'''

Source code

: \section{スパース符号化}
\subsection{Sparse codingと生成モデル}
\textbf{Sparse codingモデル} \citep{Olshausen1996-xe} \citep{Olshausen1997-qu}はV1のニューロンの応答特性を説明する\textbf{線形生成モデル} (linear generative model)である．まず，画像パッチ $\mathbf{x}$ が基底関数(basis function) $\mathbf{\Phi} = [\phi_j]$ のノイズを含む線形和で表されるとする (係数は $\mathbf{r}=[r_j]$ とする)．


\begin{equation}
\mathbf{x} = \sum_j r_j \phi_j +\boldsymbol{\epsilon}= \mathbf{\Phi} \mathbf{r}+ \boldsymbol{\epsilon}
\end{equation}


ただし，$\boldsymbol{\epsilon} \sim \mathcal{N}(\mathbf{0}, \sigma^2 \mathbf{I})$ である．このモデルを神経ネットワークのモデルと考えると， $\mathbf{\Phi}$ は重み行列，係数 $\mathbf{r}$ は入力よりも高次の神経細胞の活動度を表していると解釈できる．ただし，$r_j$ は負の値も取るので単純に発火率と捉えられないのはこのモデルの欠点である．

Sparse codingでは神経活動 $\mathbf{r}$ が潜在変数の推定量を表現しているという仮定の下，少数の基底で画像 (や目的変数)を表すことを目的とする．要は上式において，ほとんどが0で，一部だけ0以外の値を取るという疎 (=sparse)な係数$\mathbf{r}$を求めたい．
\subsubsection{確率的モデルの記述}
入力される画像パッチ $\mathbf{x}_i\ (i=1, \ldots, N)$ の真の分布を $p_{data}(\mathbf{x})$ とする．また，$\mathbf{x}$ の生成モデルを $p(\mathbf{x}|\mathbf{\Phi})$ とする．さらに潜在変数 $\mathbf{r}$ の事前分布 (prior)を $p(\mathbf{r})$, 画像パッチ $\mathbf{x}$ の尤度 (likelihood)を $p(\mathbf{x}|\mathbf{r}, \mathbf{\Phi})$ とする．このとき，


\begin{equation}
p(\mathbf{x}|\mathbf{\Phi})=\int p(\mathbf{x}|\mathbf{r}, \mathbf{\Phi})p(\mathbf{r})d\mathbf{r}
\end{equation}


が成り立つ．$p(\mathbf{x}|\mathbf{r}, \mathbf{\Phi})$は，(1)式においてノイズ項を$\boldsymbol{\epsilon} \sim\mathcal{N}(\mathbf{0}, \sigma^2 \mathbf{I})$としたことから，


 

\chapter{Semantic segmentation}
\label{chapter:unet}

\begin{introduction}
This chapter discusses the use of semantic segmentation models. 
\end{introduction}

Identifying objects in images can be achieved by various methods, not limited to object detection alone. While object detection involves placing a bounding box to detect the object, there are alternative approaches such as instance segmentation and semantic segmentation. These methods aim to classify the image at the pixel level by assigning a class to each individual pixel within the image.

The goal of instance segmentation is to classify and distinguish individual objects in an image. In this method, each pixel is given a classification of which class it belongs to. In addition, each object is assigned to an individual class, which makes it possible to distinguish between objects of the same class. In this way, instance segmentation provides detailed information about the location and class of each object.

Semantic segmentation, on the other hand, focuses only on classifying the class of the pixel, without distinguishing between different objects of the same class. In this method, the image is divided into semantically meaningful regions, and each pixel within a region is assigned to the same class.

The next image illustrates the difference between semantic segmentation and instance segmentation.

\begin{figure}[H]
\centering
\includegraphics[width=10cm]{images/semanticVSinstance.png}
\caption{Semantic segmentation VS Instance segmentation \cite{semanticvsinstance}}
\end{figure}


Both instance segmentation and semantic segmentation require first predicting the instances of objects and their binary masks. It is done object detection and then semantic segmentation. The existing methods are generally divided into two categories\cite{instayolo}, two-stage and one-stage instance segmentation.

'''

### About this task
Looking at the records above, work out how many lines hold "mathcal" and write only that number.

### Task output
2